Dans une déclaration commune du 14 février 2018, les 13 Eglises officielles de Jérusalem contestent la décision de la municipalité d’imposer des taxes sur les biens ecclésiastiques. Au nom du statu quo.


Pour la municipalité de Jérusalem, la bataille fiscale est déclarée : les Eglises de Jérusalem doivent payer des taxes municipales (connues sous le nom d’arnona) sur les propriétés qui leur appartiennent et qu’elles exploitent. Exception faite des lieux de culte et de prière. « Nous sommes fermes et unis dans notre position pour défendre notre présence et nos propriétés », ont rétorqué dans une déclaration commune le 14 février, publiée sur le site du patriarcat latin de Jérusalem, les 13 Patriarches et Chefs des principales Eglises chrétiennes à Jérusalem. A noter qu’il s’agit de la quatrième réaction commune des leaders chrétiens en moins d’un an.

Tous les signataires, de l’Administrateur apostolique du patriarcat latin Pierbattista Pizzaballa au Custode de Terre Sainte, le Fr. Francesco Patton, en passant par le patriarche grec-orthodoxe, Theophilos III et le patriarche orthodoxe apostolique arménien, Nourhan Manougian, estiment la décision « contraire à la position historique » nouée « entre les Eglises de  la ville sainte de Jérusalem et les autorités civiles au cours des siècles ». Et ils en appellent à la mémoire collective : « les autorités civiles – peut-on lire – ont toujours reconnu et respecté l’importante contribution des églises chrétiennes qui investissent des milliards, dans la construction d’écoles, d’hôpitaux et de maisons, et ce particulièrement pour les personnes âgées et défavorisées, en Terre Sainte. »

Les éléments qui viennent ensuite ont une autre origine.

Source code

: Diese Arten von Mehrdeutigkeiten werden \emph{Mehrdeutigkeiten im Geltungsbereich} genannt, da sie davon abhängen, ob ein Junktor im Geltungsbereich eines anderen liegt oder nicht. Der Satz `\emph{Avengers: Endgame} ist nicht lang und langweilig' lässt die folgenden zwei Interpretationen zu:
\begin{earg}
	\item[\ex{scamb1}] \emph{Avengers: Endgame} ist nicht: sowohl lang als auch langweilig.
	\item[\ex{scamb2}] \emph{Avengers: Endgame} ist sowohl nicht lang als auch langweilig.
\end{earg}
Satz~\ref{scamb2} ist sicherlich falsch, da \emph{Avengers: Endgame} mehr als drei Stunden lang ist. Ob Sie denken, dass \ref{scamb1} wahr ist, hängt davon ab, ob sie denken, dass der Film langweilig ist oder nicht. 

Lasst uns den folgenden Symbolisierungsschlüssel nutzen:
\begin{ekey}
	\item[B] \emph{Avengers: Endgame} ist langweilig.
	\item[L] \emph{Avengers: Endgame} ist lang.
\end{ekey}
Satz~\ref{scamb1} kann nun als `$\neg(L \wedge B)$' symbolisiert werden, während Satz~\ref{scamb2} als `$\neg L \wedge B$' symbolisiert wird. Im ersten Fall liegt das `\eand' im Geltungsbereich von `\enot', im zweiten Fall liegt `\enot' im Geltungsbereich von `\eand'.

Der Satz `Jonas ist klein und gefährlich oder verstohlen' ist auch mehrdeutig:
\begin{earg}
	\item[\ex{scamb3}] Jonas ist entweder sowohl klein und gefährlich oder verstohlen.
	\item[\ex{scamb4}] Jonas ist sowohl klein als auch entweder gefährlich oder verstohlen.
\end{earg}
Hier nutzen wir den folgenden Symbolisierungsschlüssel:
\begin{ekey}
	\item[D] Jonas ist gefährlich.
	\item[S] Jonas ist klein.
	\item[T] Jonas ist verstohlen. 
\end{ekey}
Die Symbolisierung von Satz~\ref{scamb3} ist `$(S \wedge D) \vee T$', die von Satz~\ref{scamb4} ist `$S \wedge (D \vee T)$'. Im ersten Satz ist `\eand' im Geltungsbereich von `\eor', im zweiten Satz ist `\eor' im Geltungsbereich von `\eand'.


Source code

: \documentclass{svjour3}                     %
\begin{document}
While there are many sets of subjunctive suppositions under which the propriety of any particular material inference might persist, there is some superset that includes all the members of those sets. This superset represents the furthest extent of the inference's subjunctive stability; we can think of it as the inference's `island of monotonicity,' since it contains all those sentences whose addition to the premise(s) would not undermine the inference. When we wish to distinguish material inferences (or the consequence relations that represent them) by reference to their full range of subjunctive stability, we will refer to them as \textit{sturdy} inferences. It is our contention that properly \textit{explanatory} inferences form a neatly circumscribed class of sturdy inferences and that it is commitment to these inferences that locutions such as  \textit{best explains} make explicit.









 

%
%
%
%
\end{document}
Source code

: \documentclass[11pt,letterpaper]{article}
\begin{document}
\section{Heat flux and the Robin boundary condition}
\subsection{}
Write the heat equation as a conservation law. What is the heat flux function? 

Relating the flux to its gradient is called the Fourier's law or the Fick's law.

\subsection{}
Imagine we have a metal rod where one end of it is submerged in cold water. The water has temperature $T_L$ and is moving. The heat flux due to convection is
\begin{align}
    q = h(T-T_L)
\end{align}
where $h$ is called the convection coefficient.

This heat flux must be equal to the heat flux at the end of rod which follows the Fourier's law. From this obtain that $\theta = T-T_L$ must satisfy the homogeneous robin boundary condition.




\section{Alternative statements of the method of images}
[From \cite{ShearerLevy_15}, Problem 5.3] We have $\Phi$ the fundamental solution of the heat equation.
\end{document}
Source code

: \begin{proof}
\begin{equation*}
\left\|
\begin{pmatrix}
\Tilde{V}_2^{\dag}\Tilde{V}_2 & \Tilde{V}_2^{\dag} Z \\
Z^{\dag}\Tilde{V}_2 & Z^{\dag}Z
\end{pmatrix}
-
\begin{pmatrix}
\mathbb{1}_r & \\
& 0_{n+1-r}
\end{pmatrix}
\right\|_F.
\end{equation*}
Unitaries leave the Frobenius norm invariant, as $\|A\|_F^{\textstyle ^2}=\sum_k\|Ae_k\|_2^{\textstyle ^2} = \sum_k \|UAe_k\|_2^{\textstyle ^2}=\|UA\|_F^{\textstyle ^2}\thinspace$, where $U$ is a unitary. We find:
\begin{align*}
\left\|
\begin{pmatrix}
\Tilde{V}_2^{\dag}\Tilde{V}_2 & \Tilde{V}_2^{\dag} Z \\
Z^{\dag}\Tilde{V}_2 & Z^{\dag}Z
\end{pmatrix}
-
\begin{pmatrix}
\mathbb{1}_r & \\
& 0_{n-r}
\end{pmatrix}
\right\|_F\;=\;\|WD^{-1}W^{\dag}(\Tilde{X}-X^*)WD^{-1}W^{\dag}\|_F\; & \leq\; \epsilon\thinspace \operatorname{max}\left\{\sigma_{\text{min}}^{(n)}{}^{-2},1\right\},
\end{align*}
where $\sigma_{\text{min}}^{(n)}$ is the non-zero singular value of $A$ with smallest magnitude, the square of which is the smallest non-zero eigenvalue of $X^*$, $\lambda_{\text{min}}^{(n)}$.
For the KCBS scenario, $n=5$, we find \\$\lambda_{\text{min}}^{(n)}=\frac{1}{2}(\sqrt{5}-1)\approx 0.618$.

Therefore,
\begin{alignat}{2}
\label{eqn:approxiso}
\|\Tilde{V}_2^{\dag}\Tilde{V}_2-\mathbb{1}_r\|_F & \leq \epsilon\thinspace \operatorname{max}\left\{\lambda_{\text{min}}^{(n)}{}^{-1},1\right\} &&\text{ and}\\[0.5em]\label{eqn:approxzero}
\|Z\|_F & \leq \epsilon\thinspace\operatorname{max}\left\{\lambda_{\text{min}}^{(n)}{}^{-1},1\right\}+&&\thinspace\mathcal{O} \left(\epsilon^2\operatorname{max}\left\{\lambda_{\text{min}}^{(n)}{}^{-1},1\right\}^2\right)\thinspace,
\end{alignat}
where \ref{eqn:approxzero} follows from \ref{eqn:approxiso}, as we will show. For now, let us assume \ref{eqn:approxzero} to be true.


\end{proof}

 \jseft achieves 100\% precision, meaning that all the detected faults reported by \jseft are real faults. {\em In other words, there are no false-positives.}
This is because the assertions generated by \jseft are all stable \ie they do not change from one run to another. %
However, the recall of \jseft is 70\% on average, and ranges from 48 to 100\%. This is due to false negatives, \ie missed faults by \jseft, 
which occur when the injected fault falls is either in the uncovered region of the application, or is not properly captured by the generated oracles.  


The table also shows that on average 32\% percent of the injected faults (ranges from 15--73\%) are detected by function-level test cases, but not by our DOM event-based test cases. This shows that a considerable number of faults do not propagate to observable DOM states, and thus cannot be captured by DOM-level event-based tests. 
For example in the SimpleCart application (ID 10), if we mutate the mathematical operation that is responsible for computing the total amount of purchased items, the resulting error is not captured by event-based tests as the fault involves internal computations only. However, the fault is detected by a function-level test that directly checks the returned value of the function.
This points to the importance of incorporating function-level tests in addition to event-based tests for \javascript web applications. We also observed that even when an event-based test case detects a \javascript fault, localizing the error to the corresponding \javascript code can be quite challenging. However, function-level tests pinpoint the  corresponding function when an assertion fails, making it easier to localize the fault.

A ce titre, avec fermeté, les dignitaires religieux ont à nouveau martelé « qu’une telle mesure sape à la fois le caractère sacré de Jérusalem et met en péril la capacité de l’Eglise à mener son ministère sur cette terre au nom de ses communautés et de l’Eglise présente dans le monde entier. » En septembre dernier, les patriarches et chefs des Eglises chrétiennes de Jérusalem avaient déjà accusé, non pas la municipalité de Jérusalem mais l’Etat d’Israël de vouloir « affaiblir la présence chrétienne en Terre sainte ». Reprochant à l’Etat hébreu de chercher à limiter les droits des Eglises sur leurs propriétés. Dans leur déclaration du 14 février, les chefs des Eglises chrétiennes de Jérusalem ont expressément demandé aux hommes politiques et administrateurs israéliens de la ville, le maire de Jérusalem, Nir Barkat, en tête, de revenir sur leur décision et « de veiller à ce que le statu quo – sanctionné par l’histoire sacrée soit maintenu. » Ils ont aussi appelé à ne pas violer le caractère de la ville sainte de Jérusalem.

Boycott

Selon la presse israélienne, les chefs des principales Eglises de Jérusalem prévoiraient de boycotter leur réunion annuelle traditionnelle dite du « Nouvel An » – initialement prévue le 15 février – avec le maire et les hauts fonctionnaires municipaux pour protester contre les mesures fiscales prises par la mairie. Ce qui représenterait une facture de 650 millions de shekels (200 millions de dollars). Face à cette levée de boucliers, la ville, de son côté, tient le discours qu’elle ne peut pas accepter une situation dans laquelle des hôtels, des salles de restaurants, les boutiques de souvenirs et autres activités commerciales liées à l’accueil des pèlerins et des touristes soient exemptées d’arnona (taxe municipale) sous prétexte d’un accord entre les Eglises et l’Etat d’Israël.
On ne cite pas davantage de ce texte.